Important : l’avocat n’est pas tenu de “gagner”, mais il doit agir avec sérieux, compétence, loyauté et diligence. La faute se prouve sur des éléments objectifs (dates, actes manquants, contradictions, absence d’écrits…).
Un préjudice réel
Ce n’est pas le simple mécontentement. Il faut un dommage mesurable, par exemple :
- perte d’une somme (condamnation, dépens, frais inutiles),
- perte d’une chance sérieuse d’obtenir gain de cause,
- action devenue irrecevable à cause d’un délai manqué,
- aggravation du conflit (mesures d’exécution, saisies, pénalités).
Un lien entre la faute et le préjudice
C’est le point souvent le plus contesté : vous devez démontrer que sans la faute, le dommage ne se serait pas produit, ou aurait été nettement réduit. Le lien de causalité consiste à répondre à une question simple : “Qu’est-ce que cette faute a réellement changé dans l’issue du dossier ?”
Assurance et indemnisation possible
Saisir le médiateur de la consommation de la profession d’avocat
En cas de litige avec un avocat, il est parfois possible de recourir à une solution amiable en saisissant le médiateur de la consommation de la profession d’avocat. Ce dispositif vise à faciliter le dialogue et à trouver un accord, sans engager immédiatement une procédure disciplinaire ou judiciaire.
Cette démarche peut être envisagée lorsque le différend porte principalement sur l’exécution de la prestation (communication, information, suivi du dossier) ou sur des honoraires contestés, et après avoir tenté, sans succès, un règlement direct avec l’avocat.
Il est important de rappeler que le médiateur ne sanctionne pas l’avocat et ne peut pas imposer une décision. Son rôle est d’aider les parties à trouver un accord amiable, à partir des éléments fournis.
Pauline s’appuie sur une solide expérience dans la rédaction de signalements et de courriers administratifs destinés aux autorités. Passionnée par les questions juridiques et le travail des juristes, elle s’inspire des méthodes et du raisonnement utilisés dans le domaine du droit pour structurer ses analyses. Chaque article qu’elle signe est conçu pour aider les lecteurs à comprendre les démarches à suivre. Profil Linkedin
FAQ – Dénoncer un avocat et exercer un recours
Peut-on réellement dénoncer un avocat ?
Oui. Un avocat peut être dénoncé lorsqu’il commet un manquement à ses obligations professionnelles (négligence, abandon de dossier, violation du secret professionnel, honoraires abusifs). La démarche passe généralement par une saisine du bâtonnier de l’Ordre auquel l’avocat est rattaché.
Que faire lorsqu’un avocat ne fait pas son travail ?
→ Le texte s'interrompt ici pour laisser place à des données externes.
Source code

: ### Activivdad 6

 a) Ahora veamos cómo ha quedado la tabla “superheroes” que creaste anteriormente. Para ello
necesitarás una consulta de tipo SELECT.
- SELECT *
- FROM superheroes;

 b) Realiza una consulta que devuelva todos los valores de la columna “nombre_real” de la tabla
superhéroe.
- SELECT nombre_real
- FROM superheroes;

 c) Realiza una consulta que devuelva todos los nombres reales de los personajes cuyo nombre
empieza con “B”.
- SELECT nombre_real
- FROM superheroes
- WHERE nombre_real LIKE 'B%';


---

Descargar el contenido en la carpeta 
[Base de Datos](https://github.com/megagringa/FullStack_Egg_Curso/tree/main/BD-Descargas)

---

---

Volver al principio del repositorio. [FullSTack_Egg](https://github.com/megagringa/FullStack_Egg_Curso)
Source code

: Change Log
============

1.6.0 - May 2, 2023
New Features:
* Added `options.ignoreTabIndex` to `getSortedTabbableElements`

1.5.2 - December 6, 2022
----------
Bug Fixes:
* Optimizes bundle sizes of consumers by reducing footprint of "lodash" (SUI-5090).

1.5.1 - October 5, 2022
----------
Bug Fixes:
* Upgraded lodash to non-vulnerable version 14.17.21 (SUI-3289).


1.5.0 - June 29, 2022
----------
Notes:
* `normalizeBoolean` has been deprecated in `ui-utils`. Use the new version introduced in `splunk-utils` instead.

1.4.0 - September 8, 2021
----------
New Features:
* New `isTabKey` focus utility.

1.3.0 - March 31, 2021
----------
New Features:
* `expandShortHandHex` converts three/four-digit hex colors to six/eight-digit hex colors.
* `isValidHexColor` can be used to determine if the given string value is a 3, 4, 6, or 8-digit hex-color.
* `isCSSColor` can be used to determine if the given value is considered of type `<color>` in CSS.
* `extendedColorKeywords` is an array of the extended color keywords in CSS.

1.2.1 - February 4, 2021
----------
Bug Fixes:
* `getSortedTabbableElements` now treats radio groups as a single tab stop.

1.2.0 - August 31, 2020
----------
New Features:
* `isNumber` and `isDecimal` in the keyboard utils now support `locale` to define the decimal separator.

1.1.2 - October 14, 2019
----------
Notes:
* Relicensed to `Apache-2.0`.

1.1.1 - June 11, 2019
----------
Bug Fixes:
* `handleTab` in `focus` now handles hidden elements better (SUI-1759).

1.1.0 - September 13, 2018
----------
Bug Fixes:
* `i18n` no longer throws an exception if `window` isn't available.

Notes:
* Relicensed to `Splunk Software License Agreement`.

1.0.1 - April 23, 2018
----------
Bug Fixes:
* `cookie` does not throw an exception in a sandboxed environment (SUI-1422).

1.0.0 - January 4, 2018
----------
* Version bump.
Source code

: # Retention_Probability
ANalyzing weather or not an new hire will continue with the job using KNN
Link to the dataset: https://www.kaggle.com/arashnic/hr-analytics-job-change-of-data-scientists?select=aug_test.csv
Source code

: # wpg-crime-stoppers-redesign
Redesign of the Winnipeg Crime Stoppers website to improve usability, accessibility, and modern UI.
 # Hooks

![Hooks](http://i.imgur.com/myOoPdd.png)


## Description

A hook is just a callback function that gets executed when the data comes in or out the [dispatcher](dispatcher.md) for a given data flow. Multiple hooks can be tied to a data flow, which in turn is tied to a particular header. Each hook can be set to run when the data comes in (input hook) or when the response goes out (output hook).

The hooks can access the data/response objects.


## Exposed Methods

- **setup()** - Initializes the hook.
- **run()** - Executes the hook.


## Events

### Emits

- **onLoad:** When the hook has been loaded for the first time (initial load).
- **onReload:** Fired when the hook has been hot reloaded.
Nous vous recommandons de commencer par une lettre de mécontentement écrite, exposant clairement les dysfonctionnements. En l’absence de réponse ou en cas de persistance du problème, il est possible de saisir le bâtonnier ou d’engager un recours plus formel.
Comment obtenir un modèle de lettre au bâtonnier contre un avocat ?
Un modèle de lettre au bâtonnier contre un avocat doit être structuré, factuel et appuyé par des preuves (emails, factures, décisions). Il doit décrire précisément les manquements reprochés et leurs conséquences. Un courrier mal rédigé peut être classé sans suite, d’où l’intérêt d’un modèle juridiquement cadré.
Existe-t-il des associations et aides contre les abus d’avocats ?
Oui, certaines associations et aides contre les abus d’avocats peuvent informer, orienter ou accompagner les personnes en difficulté. Toutefois, elles ne disposent pas de pouvoir disciplinaire. Dans la majorité des cas, seule une démarche écrite auprès du bâtonnier ou une action formelle permet d’obtenir un résultat concret.
Peut-on porter plainte contre l’avocat de la partie adverse ?
C’est possible, mais encadré. La plainte doit reposer sur des faits précis et objectifs (comportement contraire à la déontologie, abus manifeste). Une plainte infondée ou purement stratégique peut être rejetée, voire exposer son auteur à des sanctions.
La médiation est-elle suffisante en cas de litige avec un avocat ?
La médiation peut être utile pour résoudre un désaccord sur les honoraires ou la communication. En revanche, elle n’est pas adaptée aux fautes professionnelles graves. Dans ces cas, une plainte disciplinaire ou un recours en responsabilité reste nécessaire.